STAR WARS is never science fiction, and STAR TREK only rarely is... but STAR WARS is always, and STAR TREK is often, pulp fiction. Sometimes they're even really good pulp fiction.
Nonetheless, science fiction... speculative fiction... is all about newness, innovation, originality.
I love pulp and I love sf. Pulp can never be literature, and cheerfully doesn't try. Science/speculative fiction CAN be literature, it can be great, it can say something important about human behavior and the world we all live in... but it should always, always, always strive to be new and different and unique and explorative.
If you think you're writing sci fi and you genuinely believe that every story has probably already been told and it's not important if you're original or not, you're not writing sci fi. You're writing pulp. There's nothing wrong with pulp... but you should understand the difference.
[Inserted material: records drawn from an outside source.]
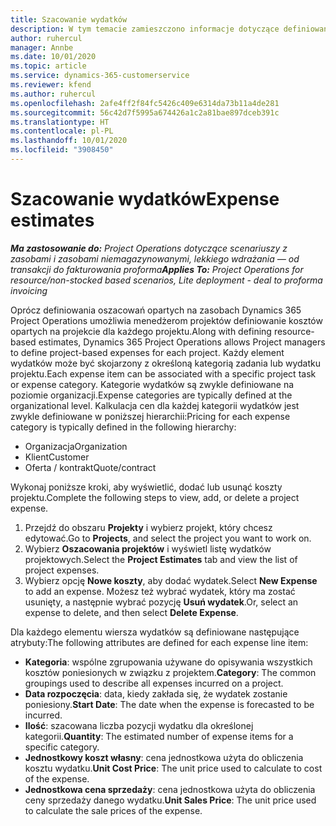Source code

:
 ```yaml
---
title: Szacowanie wydatków
description: W tym temacie zamieszczono informacje dotyczące definiowania lub szacowania kosztów opartych na projektach.
author: ruhercul
manager: Annbe
ms.date: 10/01/2020
ms.topic: article
ms.service: dynamics-365-customerservice
ms.reviewer: kfend
ms.author: ruhercul
ms.openlocfilehash: 2afe4ff2f84fc5426c409e6314da73b11a4de281
ms.sourcegitcommit: 56c42d7f5995a674426a1c2a81bae897dceb391c
ms.translationtype: HT
ms.contentlocale: pl-PL
ms.lasthandoff: 10/01/2020
ms.locfileid: "3908450"
---
```

# <a name="expense-estimates"></a><span data-ttu-id="84b94-103">Szacowanie wydatków</span><span class="sxs-lookup"><span data-stu-id="84b94-103">Expense estimates</span></span>
<span data-ttu-id="84b94-104">_**Ma zastosowanie do:** Project Operations dotyczące scenariuszy z zasobami i zasobami niemagazynowanymi, lekkiego wdrażania — od transakcji do fakturowania proforma_</span><span class="sxs-lookup"><span data-stu-id="84b94-104">_**Applies To:** Project Operations for resource/non-stocked based scenarios, Lite deployment - deal to proforma invoicing_</span></span>

<span data-ttu-id="84b94-105">Oprócz definiowania oszacowań opartych na zasobach Dynamics 365 Project Operations umożliwia menedżerom projektów definiowanie kosztów opartych na projekcie dla każdego projektu.</span><span class="sxs-lookup"><span data-stu-id="84b94-105">Along with defining resource-based estimates, Dynamics 365 Project Operations allows Project managers to define project-based expenses for each project.</span></span> <span data-ttu-id="84b94-106">Każdy element wydatków może być skojarzony z określoną kategorią zadania lub wydatku projektu.</span><span class="sxs-lookup"><span data-stu-id="84b94-106">Each expense item can be associated with a specific project task or expense category.</span></span> <span data-ttu-id="84b94-107">Kategorie wydatków są zwykle definiowane na poziomie organizacji.</span><span class="sxs-lookup"><span data-stu-id="84b94-107">Expense categories are typically defined at the organizational level.</span></span> <span data-ttu-id="84b94-108">Kalkulacja cen dla każdej kategorii wydatków jest zwykle definiowane w poniższej hierarchii:</span><span class="sxs-lookup"><span data-stu-id="84b94-108">Pricing for each expense category is typically defined in the following hierarchy:</span></span>

- <span data-ttu-id="84b94-109">Organizacja</span><span class="sxs-lookup"><span data-stu-id="84b94-109">Organization</span></span>
- <span data-ttu-id="84b94-110">Klient</span><span class="sxs-lookup"><span data-stu-id="84b94-110">Customer</span></span>
- <span data-ttu-id="84b94-111">Oferta / kontrakt</span><span class="sxs-lookup"><span data-stu-id="84b94-111">Quote/contract</span></span>

<span data-ttu-id="84b94-112">Wykonaj poniższe kroki, aby wyświetlić, dodać lub usunąć koszty projektu.</span><span class="sxs-lookup"><span data-stu-id="84b94-112">Complete the following steps to view, add, or delete a project expense.</span></span>

1. <span data-ttu-id="84b94-113">Przejdź do obszaru **Projekty** i wybierz projekt, który chcesz edytować.</span><span class="sxs-lookup"><span data-stu-id="84b94-113">Go to **Projects**, and select the project you want to work on.</span></span>
2. <span data-ttu-id="84b94-114">Wybierz **Oszacowania projektów** i wyświetl listę wydatków projektowych.</span><span class="sxs-lookup"><span data-stu-id="84b94-114">Select the **Project Estimates** tab and view the list of project expenses.</span></span>
3. <span data-ttu-id="84b94-115">Wybierz opcję **Nowe koszty**, aby dodać wydatek.</span><span class="sxs-lookup"><span data-stu-id="84b94-115">Select **New Expense** to add an expense.</span></span> <span data-ttu-id="84b94-116">Możesz też wybrać wydatek, który ma zostać usunięty, a następnie wybrać pozycję **Usuń wydatek**.</span><span class="sxs-lookup"><span data-stu-id="84b94-116">Or, select an expense to delete, and then select **Delete Expense**.</span></span>

<span data-ttu-id="84b94-117">Dla każdego elementu wiersza wydatków są definiowane następujące atrybuty:</span><span class="sxs-lookup"><span data-stu-id="84b94-117">The following attributes are defined for each expense line item:</span></span>

- <span data-ttu-id="84b94-118">**Kategoria**: wspólne zgrupowania używane do opisywania wszystkich kosztów poniesionych w związku z projektem.</span><span class="sxs-lookup"><span data-stu-id="84b94-118">**Category**: The common groupings used to describe all expenses incurred on a project.</span></span>
- <span data-ttu-id="84b94-119">**Data rozpoczęcia**: data, kiedy zakłada się, że wydatek zostanie poniesiony.</span><span class="sxs-lookup"><span data-stu-id="84b94-119">**Start Date**: The date when the expense is forecasted to be incurred.</span></span>
- <span data-ttu-id="84b94-120">**Ilość**: szacowana liczba pozycji wydatku dla określonej kategorii.</span><span class="sxs-lookup"><span data-stu-id="84b94-120">**Quantity**: The estimated number of expense items for a specific category.</span></span>
- <span data-ttu-id="84b94-121">**Jednostkowy koszt własny**: cena jednostkowa użyta do obliczenia kosztu wydatku.</span><span class="sxs-lookup"><span data-stu-id="84b94-121">**Unit Cost Price**: The unit price used to calculate to cost of the expense.</span></span>
- <span data-ttu-id="84b94-122">**Jednostkowa cena sprzedaży**: cena jednostkowa użyta do obliczenia ceny sprzedaży danego wydatku.</span><span class="sxs-lookup"><span data-stu-id="84b94-122">**Unit Sales Price**: The unit price used to calculate the sale prices of the expense.</span></span>

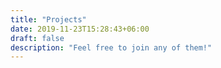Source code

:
 ```yaml
---
title: "Projects"
date: 2019-11-23T15:28:43+06:00
draft: false
description: "Feel free to join any of them!"
---
```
I just finished rereading Jack Vance's wonderful and brilliant DEMON PRINCES series. Wonderful and brilliant, yes. One of the finest depictions of a human galactic civilization, yes. Science fiction... mrm.... not really. Despite faster than light travel and focused energy weapons, the humans of the Oikumene live exactly the same way as humans of present day Earth, with exactly the same mores, exactly the same cultural taboos... the Demon Princes are evil under exactly the same ethical and moral definitions as shape present day Western culture. There are a few planetary human sub cultures that differ from the norm (the Sarkoy, the Darsh) but they are regarded as vile and noxious by the rest of the Oikumene, and clearly cast as villains in the narrative.
Vance was, I think, far more comfortable writing fantasy than he was writing sf, which is why even his greatest sf is, essentially, fantasy with rocket engines and blasters in it.
There's nothing wrong with 'science fantasy', 'space opera', etc. These are mainstays of pulp fiction, and no one loves pulp fiction more than me. But it's important to use words correctly and to understand what we mean when we say certain things. Science fiction is not simply fiction with advanced technology in it. It is fiction in which some form of technology is central and essential to the storyline, and which examines and analyzes exactly what kind of impact that technology has had and may have on human culture and human behavior.